-- Opening Marker --

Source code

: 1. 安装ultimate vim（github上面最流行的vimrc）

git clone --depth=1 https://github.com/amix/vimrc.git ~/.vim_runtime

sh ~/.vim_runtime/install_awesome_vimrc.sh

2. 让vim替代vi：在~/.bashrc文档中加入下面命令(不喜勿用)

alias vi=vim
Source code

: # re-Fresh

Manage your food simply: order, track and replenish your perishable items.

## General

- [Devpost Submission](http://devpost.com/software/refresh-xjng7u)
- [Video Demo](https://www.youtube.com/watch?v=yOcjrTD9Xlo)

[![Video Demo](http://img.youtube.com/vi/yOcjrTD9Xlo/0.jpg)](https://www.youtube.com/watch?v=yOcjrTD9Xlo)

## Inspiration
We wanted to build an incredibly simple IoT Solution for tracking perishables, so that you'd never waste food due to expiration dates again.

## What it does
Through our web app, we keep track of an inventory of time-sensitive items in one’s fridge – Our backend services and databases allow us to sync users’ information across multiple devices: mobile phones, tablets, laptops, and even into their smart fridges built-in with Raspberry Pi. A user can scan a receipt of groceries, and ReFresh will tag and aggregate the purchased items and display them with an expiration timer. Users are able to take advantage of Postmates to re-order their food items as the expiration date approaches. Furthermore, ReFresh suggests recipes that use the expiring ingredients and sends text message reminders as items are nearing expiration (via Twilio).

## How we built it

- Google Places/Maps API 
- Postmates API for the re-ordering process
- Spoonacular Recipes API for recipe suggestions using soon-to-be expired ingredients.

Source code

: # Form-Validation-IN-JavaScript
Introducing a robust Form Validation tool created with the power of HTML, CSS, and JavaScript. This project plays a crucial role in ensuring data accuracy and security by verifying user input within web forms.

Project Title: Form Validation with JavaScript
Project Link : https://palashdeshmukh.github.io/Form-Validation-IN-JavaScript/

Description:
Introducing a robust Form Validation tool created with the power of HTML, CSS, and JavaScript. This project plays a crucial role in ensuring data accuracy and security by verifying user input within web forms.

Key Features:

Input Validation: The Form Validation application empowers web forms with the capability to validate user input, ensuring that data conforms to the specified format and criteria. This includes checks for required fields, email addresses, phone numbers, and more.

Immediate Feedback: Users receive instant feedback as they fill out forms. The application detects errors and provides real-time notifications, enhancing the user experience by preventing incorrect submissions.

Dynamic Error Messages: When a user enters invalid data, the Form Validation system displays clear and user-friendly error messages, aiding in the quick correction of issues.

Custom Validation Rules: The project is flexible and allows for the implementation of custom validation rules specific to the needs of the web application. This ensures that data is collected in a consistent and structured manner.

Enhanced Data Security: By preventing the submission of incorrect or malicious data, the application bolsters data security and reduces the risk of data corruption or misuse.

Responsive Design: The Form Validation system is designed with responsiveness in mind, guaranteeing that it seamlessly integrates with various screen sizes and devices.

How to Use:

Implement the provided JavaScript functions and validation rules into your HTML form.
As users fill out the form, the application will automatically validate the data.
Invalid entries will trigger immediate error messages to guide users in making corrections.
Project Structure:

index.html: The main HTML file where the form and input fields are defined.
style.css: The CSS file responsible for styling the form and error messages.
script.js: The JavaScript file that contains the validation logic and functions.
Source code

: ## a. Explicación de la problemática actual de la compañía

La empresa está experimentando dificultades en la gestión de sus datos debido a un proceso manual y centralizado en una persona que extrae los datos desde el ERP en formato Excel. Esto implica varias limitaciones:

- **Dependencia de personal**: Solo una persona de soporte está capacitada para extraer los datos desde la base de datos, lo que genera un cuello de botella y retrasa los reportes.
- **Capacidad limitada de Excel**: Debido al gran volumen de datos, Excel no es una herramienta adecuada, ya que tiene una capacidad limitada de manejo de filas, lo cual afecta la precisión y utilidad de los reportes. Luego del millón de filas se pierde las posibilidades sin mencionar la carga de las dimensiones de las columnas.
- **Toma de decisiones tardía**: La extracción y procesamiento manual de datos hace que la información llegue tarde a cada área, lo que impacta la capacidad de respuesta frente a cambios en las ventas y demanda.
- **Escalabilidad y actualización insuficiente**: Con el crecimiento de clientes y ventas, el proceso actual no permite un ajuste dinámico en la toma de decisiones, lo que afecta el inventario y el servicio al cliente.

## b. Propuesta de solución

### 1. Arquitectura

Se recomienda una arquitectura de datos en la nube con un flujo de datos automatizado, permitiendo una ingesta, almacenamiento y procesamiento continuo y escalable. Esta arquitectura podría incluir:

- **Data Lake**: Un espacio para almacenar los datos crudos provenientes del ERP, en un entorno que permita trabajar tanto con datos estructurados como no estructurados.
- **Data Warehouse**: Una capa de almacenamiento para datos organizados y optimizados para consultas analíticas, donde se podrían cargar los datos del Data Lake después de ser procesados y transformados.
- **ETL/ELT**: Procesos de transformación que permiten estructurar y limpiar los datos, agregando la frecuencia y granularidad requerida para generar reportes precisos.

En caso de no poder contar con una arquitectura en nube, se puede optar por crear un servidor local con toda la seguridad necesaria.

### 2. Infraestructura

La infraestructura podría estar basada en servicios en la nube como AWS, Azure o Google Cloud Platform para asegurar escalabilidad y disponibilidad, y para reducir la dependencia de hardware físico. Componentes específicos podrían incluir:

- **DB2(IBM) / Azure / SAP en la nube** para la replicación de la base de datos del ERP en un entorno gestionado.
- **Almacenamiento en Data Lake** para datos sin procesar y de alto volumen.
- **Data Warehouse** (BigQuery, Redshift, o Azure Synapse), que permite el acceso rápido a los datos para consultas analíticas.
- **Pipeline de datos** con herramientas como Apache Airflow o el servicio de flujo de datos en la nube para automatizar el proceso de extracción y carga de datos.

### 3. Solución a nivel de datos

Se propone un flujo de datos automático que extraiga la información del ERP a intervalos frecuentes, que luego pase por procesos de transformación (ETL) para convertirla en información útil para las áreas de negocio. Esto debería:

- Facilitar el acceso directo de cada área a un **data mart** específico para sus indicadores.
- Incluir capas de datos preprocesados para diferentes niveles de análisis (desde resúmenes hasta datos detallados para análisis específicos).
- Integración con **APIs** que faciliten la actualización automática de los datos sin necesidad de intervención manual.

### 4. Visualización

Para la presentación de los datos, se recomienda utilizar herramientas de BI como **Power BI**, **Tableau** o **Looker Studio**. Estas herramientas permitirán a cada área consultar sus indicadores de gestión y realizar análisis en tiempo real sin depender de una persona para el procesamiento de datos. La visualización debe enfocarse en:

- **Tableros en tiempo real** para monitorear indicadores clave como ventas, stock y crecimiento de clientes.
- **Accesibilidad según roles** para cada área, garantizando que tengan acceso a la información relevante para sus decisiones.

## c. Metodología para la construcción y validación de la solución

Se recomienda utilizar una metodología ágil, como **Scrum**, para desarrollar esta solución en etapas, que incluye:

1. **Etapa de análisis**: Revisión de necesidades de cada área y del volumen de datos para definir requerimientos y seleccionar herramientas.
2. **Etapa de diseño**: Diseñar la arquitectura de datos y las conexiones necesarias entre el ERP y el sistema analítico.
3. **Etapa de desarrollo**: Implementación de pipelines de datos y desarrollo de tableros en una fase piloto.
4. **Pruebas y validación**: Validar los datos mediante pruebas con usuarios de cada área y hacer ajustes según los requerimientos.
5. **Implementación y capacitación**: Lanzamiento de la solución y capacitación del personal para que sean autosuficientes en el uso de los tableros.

-- Closing Marker --
-- Opening Marker --

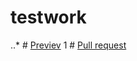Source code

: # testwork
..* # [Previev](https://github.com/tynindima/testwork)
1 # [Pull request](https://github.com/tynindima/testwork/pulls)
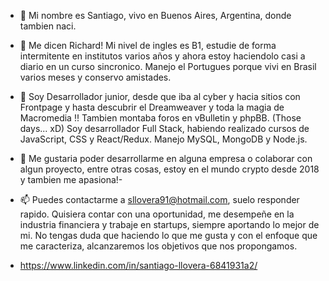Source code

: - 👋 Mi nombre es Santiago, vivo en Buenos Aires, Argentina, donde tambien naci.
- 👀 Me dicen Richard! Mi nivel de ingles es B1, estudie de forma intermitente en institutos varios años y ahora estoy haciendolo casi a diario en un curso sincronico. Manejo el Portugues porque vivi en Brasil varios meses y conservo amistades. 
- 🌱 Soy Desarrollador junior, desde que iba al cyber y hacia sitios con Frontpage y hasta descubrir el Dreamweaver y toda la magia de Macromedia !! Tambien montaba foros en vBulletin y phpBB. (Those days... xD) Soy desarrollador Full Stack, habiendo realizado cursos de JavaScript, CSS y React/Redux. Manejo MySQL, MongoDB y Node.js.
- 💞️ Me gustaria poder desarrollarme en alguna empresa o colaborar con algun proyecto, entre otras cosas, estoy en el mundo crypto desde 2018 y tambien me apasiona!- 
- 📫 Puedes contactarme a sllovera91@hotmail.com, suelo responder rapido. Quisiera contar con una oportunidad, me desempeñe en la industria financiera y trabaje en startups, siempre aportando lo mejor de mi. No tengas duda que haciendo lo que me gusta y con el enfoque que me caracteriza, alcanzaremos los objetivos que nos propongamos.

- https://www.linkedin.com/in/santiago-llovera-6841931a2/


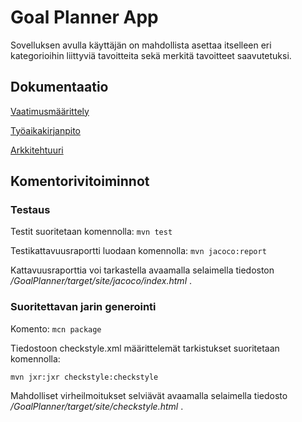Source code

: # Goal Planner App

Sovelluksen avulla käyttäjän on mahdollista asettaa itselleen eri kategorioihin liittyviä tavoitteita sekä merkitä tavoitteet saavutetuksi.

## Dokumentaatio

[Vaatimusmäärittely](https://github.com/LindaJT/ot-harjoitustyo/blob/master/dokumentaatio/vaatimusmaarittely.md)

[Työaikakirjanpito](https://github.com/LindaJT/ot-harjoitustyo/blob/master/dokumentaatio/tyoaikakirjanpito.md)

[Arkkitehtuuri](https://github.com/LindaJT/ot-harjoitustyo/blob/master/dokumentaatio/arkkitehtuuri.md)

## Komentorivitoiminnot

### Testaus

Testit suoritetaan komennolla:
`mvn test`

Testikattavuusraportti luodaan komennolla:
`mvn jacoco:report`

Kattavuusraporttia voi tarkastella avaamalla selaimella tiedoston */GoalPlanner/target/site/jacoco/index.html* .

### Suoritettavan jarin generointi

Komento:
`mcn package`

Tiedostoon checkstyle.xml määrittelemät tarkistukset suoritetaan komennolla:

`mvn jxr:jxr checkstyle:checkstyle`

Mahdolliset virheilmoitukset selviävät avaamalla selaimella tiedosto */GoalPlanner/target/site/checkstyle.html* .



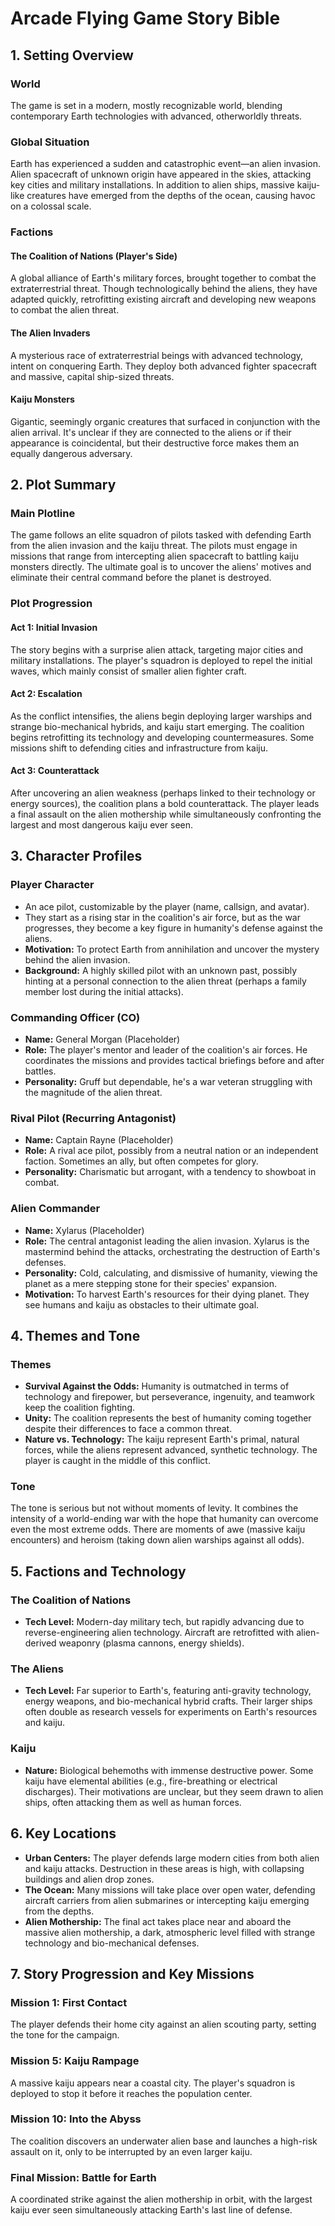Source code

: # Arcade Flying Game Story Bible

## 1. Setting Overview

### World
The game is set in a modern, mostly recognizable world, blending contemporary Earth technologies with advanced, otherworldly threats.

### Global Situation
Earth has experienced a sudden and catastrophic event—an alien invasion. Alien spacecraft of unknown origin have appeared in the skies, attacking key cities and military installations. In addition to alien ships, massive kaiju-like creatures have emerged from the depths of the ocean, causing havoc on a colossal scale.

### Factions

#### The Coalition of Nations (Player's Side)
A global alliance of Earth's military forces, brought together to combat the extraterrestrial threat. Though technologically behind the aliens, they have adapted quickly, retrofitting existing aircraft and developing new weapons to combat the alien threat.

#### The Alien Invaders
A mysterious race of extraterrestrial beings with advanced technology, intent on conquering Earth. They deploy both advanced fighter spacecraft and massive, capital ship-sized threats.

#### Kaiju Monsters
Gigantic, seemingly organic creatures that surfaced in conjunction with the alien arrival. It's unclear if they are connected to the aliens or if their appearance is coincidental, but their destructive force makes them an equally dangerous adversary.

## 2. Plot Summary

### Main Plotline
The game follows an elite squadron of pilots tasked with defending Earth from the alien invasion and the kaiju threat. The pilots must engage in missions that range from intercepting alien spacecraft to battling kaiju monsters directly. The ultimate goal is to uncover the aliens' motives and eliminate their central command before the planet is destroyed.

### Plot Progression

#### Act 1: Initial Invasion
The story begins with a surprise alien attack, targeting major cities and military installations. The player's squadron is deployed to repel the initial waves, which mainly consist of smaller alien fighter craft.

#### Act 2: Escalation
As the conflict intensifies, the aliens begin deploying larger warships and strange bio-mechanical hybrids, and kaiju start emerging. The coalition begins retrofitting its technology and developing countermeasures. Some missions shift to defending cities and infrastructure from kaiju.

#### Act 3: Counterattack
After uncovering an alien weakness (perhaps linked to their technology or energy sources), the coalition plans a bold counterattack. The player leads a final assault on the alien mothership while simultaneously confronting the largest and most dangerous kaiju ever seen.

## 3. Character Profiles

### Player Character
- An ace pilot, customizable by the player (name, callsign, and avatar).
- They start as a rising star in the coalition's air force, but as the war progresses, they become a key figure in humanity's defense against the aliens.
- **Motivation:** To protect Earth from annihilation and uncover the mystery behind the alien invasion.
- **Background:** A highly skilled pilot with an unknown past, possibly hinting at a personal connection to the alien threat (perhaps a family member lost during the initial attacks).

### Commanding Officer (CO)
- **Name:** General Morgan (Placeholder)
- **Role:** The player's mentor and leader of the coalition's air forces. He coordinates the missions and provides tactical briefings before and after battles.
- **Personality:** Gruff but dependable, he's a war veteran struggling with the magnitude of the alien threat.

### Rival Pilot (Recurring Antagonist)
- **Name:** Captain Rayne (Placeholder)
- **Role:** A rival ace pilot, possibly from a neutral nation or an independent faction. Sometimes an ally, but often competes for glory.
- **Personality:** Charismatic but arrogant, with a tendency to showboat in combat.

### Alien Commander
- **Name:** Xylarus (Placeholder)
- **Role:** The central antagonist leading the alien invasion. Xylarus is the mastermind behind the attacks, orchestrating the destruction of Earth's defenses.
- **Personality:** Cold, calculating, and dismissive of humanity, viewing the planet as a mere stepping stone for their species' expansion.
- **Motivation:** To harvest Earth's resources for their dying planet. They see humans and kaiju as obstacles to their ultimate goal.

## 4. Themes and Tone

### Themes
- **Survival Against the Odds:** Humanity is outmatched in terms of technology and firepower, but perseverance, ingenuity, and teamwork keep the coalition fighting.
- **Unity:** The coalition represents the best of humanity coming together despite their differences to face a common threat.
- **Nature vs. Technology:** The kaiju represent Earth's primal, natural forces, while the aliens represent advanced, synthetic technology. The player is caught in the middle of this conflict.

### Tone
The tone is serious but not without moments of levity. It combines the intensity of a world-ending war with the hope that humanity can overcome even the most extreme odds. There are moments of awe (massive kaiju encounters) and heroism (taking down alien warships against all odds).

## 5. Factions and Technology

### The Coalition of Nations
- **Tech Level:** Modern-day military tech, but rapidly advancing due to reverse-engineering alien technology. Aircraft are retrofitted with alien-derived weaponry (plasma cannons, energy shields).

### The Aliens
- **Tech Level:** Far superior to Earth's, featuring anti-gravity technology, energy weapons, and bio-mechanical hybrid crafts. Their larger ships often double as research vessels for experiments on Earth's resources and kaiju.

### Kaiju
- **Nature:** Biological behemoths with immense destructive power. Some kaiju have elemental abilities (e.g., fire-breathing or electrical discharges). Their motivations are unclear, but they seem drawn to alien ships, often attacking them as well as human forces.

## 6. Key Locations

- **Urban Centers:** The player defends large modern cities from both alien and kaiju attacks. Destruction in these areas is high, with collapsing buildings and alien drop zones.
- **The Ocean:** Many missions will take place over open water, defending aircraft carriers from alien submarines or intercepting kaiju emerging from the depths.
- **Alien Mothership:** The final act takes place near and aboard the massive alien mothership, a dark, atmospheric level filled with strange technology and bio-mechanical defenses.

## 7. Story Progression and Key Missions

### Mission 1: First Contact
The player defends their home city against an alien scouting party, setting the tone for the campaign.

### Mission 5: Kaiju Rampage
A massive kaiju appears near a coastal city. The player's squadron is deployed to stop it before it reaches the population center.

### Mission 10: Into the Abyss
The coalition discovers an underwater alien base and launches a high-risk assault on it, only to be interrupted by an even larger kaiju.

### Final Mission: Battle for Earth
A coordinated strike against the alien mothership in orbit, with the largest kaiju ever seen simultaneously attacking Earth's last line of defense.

-- Closing Marker --

Of the lines above, extract only those from the line with "- **Almacenamiento en" to the line with "Se propone un", both included, exactly as written.

- **Almacenamiento en Data Lake** para datos sin procesar y de alto volumen.
- **Data Warehouse** (BigQuery, Redshift, o Azure Synapse), que permite el acceso rápido a los datos para consultas analíticas.
- **Pipeline de datos** con herramientas como Apache Airflow o el servicio de flujo de datos en la nube para automatizar el proceso de extracción y carga de datos.

### 3. Solución a nivel de datos

Se propone un flujo de datos automático que extraiga la información del ERP a intervalos frecuentes, que luego pase por procesos de transformación (ETL) para convertirla en información útil para las áreas de negocio. Esto debería:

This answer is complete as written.